Ellen Zentner, chief economic strategist chez Morgan Stanley Wealth Management, juge que des chiffres d'emploi faibles réduisent la pression en faveur d'une hausse en septembre. Elle avertit néanmoins que la décision de la Fed ne dépend pas d'une seule variable : si l'inflation de la semaine prochaine ressort nettement au-dessus des attentes, le ralentissement de l'emploi pourrait ne pas suffire à éteindre les appels internes à un relèvement.
Sur les marchés, la réaction a été typique : pariant sur la fin du cycle de hausses, les contrats à terme sur actions américaines ont progressé et les rendements des Treasuries ont reculé sur l'ensemble de la courbe.
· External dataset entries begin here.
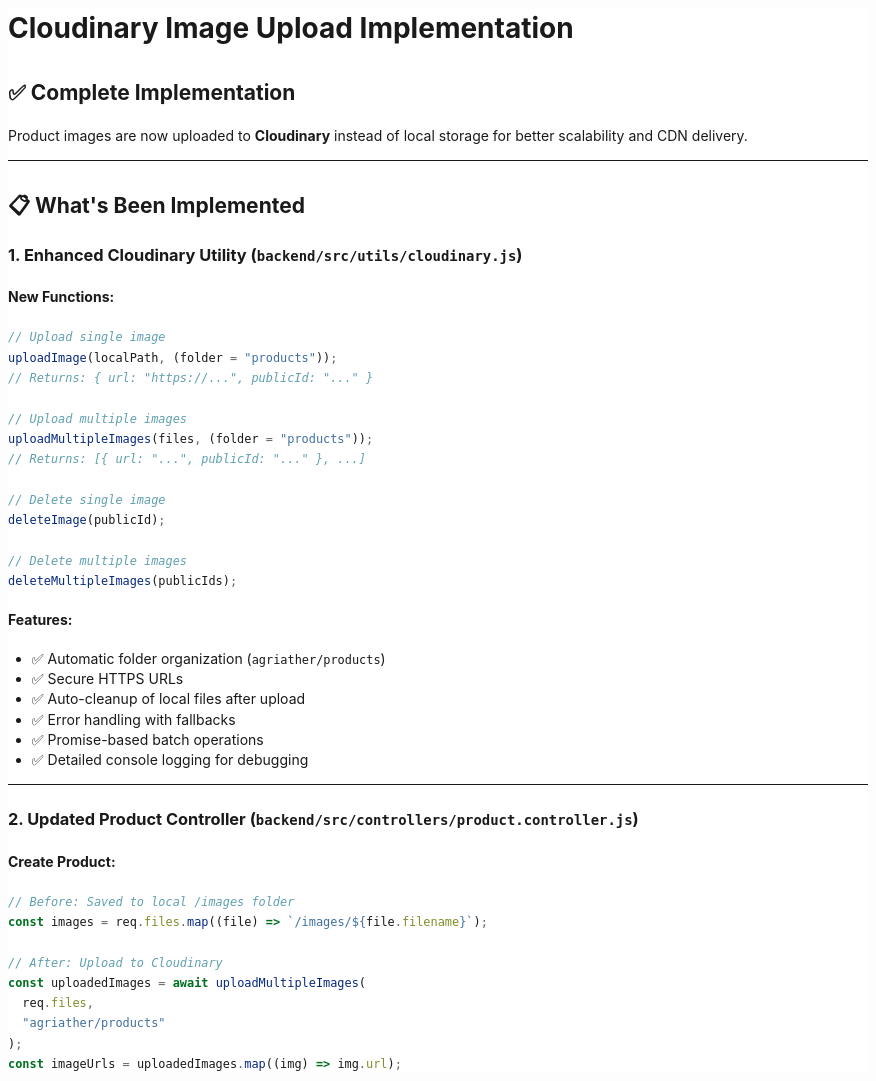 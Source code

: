 # Cloudinary Image Upload Implementation

## ✅ Complete Implementation

Product images are now uploaded to **Cloudinary** instead of local storage for better scalability and CDN delivery.

---

## 📋 What's Been Implemented

### 1. **Enhanced Cloudinary Utility** (`backend/src/utils/cloudinary.js`)

#### New Functions:

```javascript
// Upload single image
uploadImage(localPath, (folder = "products"));
// Returns: { url: "https://...", publicId: "..." }

// Upload multiple images
uploadMultipleImages(files, (folder = "products"));
// Returns: [{ url: "...", publicId: "..." }, ...]

// Delete single image
deleteImage(publicId);

// Delete multiple images
deleteMultipleImages(publicIds);
```

#### Features:

- ✅ Automatic folder organization (`agriather/products`)
- ✅ Secure HTTPS URLs
- ✅ Auto-cleanup of local files after upload
- ✅ Error handling with fallbacks
- ✅ Promise-based batch operations
- ✅ Detailed console logging for debugging

---

### 2. **Updated Product Controller** (`backend/src/controllers/product.controller.js`)

#### **Create Product:**

```javascript
// Before: Saved to local /images folder
const images = req.files.map((file) => `/images/${file.filename}`);

// After: Upload to Cloudinary
const uploadedImages = await uploadMultipleImages(
  req.files,
  "agriather/products"
);
const imageUrls = uploadedImages.map((img) => img.url);
```

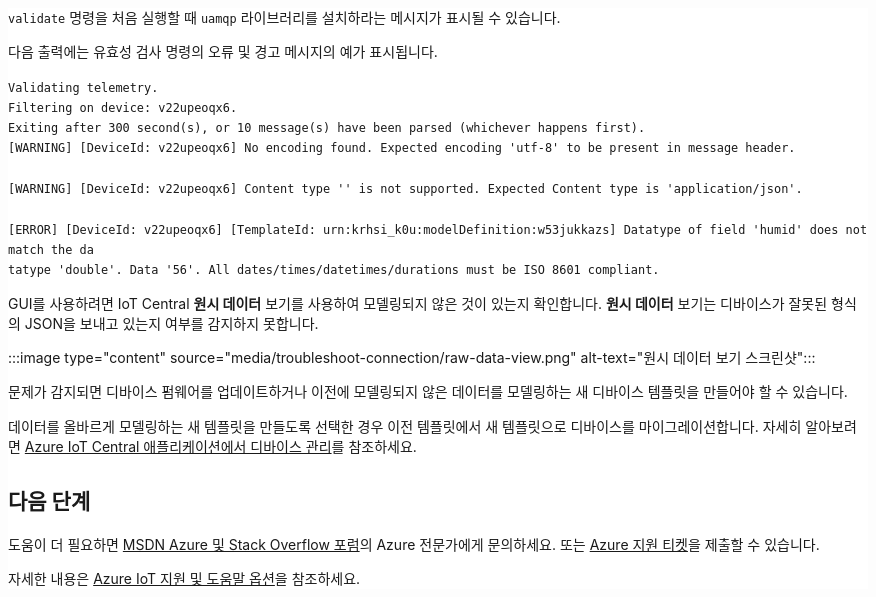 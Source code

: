 `validate` 명령을 처음 실행할 때 `uamqp` 라이브러리를 설치하라는 메시지가 표시될 수 있습니다.

다음 출력에는 유효성 검사 명령의 오류 및 경고 메시지의 예가 표시됩니다.

```output
Validating telemetry.
Filtering on device: v22upeoqx6.
Exiting after 300 second(s), or 10 message(s) have been parsed (whichever happens first).
[WARNING] [DeviceId: v22upeoqx6] No encoding found. Expected encoding 'utf-8' to be present in message header.

[WARNING] [DeviceId: v22upeoqx6] Content type '' is not supported. Expected Content type is 'application/json'.

[ERROR] [DeviceId: v22upeoqx6] [TemplateId: urn:krhsi_k0u:modelDefinition:w53jukkazs] Datatype of field 'humid' does not match the da
tatype 'double'. Data '56'. All dates/times/datetimes/durations must be ISO 8601 compliant.
```

GUI를 사용하려면 IoT Central **원시 데이터** 보기를 사용하여 모델링되지 않은 것이 있는지 확인합니다. **원시 데이터** 보기는 디바이스가 잘못된 형식의 JSON을 보내고 있는지 여부를 감지하지 못합니다.

:::image type="content" source="media/troubleshoot-connection/raw-data-view.png" alt-text="원시 데이터 보기 스크린샷":::

문제가 감지되면 디바이스 펌웨어를 업데이트하거나 이전에 모델링되지 않은 데이터를 모델링하는 새 디바이스 템플릿을 만들어야 할 수 있습니다.

데이터를 올바르게 모델링하는 새 템플릿을 만들도록 선택한 경우 이전 템플릿에서 새 템플릿으로 디바이스를 마이그레이션합니다. 자세히 알아보려면 [Azure IoT Central 애플리케이션에서 디바이스 관리](howto-manage-devices-individually.md)를 참조하세요.

## <a name="next-steps"></a>다음 단계

도움이 더 필요하면 [MSDN Azure 및 Stack Overflow 포럼](https://azure.microsoft.com/support/community/)의 Azure 전문가에게 문의하세요. 또는 [Azure 지원 티켓](https://portal.azure.com/#create/Microsoft.Support)을 제출할 수 있습니다.

자세한 내용은 [Azure IoT 지원 및 도움말 옵션](../../iot-fundamentals/iot-support-help.md)을 참조하세요.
D'après les outils du CME, la probabilité implicite d'une hausse des taux en septembre est tombée de 55% jeudi à 44%.
Lindsay Rosner, responsable du crédit multisectoriel chez Goldman Sachs Asset Management, y voit la troisième année consécutive de "léthargie estivale". Le ralentissement des créations d'emplois plaide pour un statu quo en septembre, mais l'arbitrage final restera suspendu aux chiffres d'inflation.
L'ancien président de la Fed de Dallas Richard Fisher a, de son côté, mis en avant une lecture plus rassurante : les conditions d'emploi ont été plus résilientes qu'attendu et, surtout, la progression des salaires ralentit, ce qui contribuerait à atténuer les anticipations d'inflation des ménages.
Alors que la volatilité des statistiques d'emploi est devenue fréquente, Bradford Smith, gérant de portefeuille chez Janus Henderson Investors, estime peu probable que la Fed change de cap sur la base d'un seul point de données. L'attention du marché s'est déjà déplacée vers l'indice des prix à la consommation (CPI) publié la semaine prochaine, perçu comme l'élément décisif pour la réunion de septembre.